THE RINGSIDE PHYSICIAN
What happened? The ringside physician was either called to the cage or entered himself after Maranhao had already recovered his stool. The physician spoke to the cornermen, his hand on Maranhao's back, but did not speak directly to or examine the fighter.
What should have happened? "If I witnessed a fighter falling off their stool and collapsing onto the canvas, that fight is over, without regard to how they appear after regaining consciousness," said ABC Medical Chair Sherry Wulkan.
In New Jersey, Wulkan said a doctor doesn't have to wait for the referee's signal to enter the cage.
"A ringside physician should not always wait for the referee to request that they enter the ring or cage. A case in point is a witnessed collapse," said Wulkan. "That being said, the physician should work in tandem with the referee and the inspector to notice and address medical concerns."
Wulkan said that cases of delayed response, where a fighter will return to their corner and then collapse, are extra cause for concern.
"Even if the athlete revives quickly, there's no way to assess what the underlying cause of the collapse was. To allow the fight to continue at that point would go against what our purpose is," Wulkan said.
Wulkan said she generally doesn't speak to the cornermen in assessing a fighter's condition.
"Some corners seem to feel that one of their duties is to dissuade the ringside physician from recommending a bout stoppage," said Wulkan. "When teaching seminars or training incoming ringside physicians, I instruct them to obtain information directly from the fighter. The fighter is my 'patient' and I need to make a proper assessment. I choose to interact directly with the fighter. Neurological assessments include, in part, checking pupillary responses; orientation to person, place and time; balance and the following of simple commands."
The ABC guidelines require a minimum of two ringside physicians cageside -- one fixed on each fighter. It's not known how many physicians were employed by the WSBMMA last Friday.
THE CORNER INSPECTOR:
What happened? When Maranhao fell, there was no corner inspector present.
What should have happened? "There should be an inspector assigned to each corner tasked to specifically watch his/her contestant in between rounds," said Lembo. "There is no way that the corner inspector should miss the contestant completely falling off his stool. If the physicians and referee somehow were distracted or otherwise engaged, the corner inspector should not have been; and should have immediately shown concern and alerted the referee and physician."

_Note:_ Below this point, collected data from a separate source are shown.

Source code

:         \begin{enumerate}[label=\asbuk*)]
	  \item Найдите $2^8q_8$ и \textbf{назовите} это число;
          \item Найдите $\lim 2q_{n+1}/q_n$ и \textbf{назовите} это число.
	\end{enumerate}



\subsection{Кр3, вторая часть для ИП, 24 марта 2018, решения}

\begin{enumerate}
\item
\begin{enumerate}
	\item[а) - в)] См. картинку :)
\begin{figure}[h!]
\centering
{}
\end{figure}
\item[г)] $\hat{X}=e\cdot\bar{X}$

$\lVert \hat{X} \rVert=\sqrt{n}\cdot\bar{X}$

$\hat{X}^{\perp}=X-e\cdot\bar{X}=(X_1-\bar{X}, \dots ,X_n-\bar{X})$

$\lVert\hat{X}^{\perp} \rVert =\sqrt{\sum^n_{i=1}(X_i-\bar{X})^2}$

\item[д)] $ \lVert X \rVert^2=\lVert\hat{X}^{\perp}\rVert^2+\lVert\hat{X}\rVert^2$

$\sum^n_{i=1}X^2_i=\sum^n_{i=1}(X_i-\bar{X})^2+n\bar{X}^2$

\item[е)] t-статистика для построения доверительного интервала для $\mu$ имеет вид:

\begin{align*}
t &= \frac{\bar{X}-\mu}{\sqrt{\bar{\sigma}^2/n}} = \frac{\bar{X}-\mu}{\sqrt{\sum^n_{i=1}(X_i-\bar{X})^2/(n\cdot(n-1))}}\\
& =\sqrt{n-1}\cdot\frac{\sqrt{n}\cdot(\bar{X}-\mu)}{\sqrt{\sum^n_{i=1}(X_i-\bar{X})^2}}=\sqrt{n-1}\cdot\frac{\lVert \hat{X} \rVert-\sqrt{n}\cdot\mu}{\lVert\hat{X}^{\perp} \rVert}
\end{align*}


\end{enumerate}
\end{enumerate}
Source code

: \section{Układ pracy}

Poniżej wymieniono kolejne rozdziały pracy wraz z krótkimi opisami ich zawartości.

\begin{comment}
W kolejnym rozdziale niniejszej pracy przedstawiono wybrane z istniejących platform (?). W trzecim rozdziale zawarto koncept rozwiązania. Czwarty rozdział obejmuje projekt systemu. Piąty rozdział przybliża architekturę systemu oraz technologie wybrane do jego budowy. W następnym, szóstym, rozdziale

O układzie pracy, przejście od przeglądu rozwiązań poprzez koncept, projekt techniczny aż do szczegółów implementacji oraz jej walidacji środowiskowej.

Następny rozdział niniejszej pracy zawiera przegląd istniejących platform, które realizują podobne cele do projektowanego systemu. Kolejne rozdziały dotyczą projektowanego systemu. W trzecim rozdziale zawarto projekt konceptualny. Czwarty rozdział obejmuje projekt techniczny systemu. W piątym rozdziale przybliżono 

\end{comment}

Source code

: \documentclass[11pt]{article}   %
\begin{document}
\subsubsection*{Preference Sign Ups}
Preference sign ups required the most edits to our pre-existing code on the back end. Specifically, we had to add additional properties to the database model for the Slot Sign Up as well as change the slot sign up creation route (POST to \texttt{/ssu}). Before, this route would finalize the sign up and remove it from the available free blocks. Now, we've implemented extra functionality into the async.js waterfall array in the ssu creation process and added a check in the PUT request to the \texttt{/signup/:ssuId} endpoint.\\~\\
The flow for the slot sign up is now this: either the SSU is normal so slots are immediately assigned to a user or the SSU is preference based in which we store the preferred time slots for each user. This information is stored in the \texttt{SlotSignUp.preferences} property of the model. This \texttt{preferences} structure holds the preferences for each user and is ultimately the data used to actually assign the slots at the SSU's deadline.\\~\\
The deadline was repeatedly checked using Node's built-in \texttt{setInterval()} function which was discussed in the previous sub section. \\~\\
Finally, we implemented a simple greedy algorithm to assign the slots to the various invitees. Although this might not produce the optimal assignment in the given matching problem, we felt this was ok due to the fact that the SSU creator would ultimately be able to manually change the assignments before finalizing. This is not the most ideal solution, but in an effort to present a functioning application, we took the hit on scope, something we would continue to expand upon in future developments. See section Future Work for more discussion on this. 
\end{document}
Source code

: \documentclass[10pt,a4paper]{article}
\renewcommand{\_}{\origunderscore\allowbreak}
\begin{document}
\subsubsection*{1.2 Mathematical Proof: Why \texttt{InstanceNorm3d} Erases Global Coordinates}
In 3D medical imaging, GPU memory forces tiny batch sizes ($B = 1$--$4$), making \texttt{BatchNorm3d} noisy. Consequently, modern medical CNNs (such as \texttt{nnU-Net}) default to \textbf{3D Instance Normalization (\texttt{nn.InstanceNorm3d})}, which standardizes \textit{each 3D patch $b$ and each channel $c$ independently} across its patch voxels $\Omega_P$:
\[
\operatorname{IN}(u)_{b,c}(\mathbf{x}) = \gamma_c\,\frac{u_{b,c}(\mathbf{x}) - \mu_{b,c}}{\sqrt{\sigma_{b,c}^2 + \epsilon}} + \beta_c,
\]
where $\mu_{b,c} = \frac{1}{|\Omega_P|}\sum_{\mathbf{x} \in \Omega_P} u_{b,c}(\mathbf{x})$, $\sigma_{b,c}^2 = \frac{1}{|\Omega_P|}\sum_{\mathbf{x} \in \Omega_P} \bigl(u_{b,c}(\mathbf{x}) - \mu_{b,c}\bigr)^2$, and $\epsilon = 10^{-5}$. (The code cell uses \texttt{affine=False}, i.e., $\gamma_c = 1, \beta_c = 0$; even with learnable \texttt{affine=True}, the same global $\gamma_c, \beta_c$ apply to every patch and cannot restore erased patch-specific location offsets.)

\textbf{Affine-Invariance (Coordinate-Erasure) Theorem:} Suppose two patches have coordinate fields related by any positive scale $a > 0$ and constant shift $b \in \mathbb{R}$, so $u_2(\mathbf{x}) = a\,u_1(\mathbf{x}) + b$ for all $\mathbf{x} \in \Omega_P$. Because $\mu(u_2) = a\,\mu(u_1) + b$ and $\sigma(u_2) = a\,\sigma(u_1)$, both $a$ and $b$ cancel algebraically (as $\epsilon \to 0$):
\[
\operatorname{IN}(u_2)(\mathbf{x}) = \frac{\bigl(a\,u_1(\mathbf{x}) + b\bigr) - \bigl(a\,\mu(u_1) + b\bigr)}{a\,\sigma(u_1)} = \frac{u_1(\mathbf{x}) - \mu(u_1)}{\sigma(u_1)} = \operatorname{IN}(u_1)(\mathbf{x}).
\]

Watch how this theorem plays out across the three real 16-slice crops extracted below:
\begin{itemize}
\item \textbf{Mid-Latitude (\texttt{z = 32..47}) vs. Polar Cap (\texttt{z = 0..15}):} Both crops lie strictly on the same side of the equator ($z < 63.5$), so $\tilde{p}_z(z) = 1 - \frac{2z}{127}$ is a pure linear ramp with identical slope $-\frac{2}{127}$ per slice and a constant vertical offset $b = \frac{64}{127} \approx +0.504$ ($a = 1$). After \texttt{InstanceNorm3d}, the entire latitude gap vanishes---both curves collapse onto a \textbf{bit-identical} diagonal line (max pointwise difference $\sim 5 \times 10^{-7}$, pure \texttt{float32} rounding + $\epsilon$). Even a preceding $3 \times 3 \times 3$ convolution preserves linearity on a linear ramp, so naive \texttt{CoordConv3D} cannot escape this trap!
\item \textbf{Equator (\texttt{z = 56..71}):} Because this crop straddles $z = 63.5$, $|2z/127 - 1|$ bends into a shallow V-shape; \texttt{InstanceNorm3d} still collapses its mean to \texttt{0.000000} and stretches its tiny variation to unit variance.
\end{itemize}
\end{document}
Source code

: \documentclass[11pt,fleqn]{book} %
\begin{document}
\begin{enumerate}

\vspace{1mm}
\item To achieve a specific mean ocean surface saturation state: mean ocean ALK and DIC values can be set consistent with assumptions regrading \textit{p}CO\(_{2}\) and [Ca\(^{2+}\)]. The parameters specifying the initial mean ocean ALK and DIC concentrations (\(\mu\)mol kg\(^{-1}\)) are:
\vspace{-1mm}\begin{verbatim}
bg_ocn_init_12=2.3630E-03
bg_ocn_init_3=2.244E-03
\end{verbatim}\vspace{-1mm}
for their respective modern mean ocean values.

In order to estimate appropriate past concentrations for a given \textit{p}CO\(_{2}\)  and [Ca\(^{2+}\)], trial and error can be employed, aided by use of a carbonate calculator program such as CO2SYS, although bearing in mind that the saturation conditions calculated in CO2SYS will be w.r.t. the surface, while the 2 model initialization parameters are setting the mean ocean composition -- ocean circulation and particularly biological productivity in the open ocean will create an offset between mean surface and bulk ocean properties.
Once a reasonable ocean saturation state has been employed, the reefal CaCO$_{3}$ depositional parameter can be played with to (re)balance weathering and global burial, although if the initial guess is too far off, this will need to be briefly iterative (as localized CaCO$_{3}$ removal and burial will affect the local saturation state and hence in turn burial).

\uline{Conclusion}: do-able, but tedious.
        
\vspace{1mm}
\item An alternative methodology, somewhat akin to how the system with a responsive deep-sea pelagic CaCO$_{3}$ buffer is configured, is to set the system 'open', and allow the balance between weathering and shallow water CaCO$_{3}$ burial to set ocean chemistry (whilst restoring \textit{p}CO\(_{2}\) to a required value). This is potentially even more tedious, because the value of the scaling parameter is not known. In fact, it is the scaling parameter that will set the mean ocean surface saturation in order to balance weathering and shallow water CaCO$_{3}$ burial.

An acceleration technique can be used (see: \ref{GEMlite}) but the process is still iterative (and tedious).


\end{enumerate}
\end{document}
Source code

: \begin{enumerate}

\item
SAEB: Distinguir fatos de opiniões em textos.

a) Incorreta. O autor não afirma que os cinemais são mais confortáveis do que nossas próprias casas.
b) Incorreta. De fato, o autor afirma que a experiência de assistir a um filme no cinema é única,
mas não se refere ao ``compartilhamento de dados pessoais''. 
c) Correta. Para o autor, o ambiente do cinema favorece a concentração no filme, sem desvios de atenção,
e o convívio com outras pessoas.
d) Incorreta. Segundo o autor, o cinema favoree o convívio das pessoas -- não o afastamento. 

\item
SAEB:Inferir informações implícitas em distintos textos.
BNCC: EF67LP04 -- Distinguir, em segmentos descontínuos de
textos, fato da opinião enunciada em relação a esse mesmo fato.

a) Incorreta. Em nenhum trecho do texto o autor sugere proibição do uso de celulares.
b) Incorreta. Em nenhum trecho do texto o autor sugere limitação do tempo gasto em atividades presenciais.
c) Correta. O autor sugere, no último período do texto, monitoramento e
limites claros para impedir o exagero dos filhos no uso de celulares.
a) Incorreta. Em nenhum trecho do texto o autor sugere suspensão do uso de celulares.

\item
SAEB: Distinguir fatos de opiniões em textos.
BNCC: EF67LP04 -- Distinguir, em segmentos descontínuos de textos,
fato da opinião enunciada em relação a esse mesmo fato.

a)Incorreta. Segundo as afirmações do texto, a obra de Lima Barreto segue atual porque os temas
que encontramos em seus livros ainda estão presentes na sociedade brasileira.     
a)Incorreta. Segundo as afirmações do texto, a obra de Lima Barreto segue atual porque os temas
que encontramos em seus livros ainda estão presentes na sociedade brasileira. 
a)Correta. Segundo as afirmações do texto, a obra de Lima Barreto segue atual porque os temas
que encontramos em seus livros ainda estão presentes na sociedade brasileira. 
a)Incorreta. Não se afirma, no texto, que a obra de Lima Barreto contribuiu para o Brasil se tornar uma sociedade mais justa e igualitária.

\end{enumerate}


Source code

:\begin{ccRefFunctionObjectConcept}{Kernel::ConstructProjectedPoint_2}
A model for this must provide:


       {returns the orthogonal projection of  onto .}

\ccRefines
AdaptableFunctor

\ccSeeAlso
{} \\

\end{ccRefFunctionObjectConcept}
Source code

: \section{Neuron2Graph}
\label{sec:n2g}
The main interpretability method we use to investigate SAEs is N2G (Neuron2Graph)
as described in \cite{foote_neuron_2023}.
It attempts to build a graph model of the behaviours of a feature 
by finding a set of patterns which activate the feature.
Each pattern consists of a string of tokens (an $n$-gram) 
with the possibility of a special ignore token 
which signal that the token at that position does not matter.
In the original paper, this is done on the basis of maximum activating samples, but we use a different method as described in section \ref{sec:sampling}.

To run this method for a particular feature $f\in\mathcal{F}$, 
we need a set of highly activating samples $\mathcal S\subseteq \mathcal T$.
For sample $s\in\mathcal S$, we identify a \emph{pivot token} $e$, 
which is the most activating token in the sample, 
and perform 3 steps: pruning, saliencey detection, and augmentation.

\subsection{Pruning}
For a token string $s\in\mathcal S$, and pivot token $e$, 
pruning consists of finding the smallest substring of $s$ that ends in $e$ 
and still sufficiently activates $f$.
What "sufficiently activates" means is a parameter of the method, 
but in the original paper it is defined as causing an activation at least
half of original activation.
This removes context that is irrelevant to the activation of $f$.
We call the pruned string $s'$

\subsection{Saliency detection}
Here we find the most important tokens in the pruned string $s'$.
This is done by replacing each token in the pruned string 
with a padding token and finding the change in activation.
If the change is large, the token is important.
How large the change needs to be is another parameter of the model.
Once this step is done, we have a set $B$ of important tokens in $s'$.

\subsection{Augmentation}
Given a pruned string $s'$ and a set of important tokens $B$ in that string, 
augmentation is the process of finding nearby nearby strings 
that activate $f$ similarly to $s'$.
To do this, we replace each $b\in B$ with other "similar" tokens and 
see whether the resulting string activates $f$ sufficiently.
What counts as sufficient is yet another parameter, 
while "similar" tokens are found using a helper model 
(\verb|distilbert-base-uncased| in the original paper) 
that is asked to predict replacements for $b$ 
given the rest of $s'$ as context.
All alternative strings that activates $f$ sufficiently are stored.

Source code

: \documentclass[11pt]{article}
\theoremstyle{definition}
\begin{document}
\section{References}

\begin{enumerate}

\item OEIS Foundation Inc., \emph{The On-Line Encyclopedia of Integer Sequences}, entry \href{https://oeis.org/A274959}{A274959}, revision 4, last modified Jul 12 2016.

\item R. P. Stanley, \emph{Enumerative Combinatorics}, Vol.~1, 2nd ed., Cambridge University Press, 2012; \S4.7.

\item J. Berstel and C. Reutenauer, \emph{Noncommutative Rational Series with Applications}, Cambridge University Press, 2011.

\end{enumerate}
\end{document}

What happened: Noticing their fighter going down behind them, the cornermen left their argument with the referee, rushed to Maranhao's side and pulled him back up on his stool. When asked by the physician if their fighter was O.K., they gave an affirmative.
What should have happened: Lembo said blame can be placed on the corner, but the commission's duty to ensure the fighter's health and safety trumps all.
"The corner may have an emotional and/or financial interest in their fighter," explained Lembo. "Further, they may not be overly knowledgeable about medical safety issues. If the commission has to rely on the corner to throw in the towel after a fighter openly collapses during the contest, then the commission has not lived up to their regulatory duties."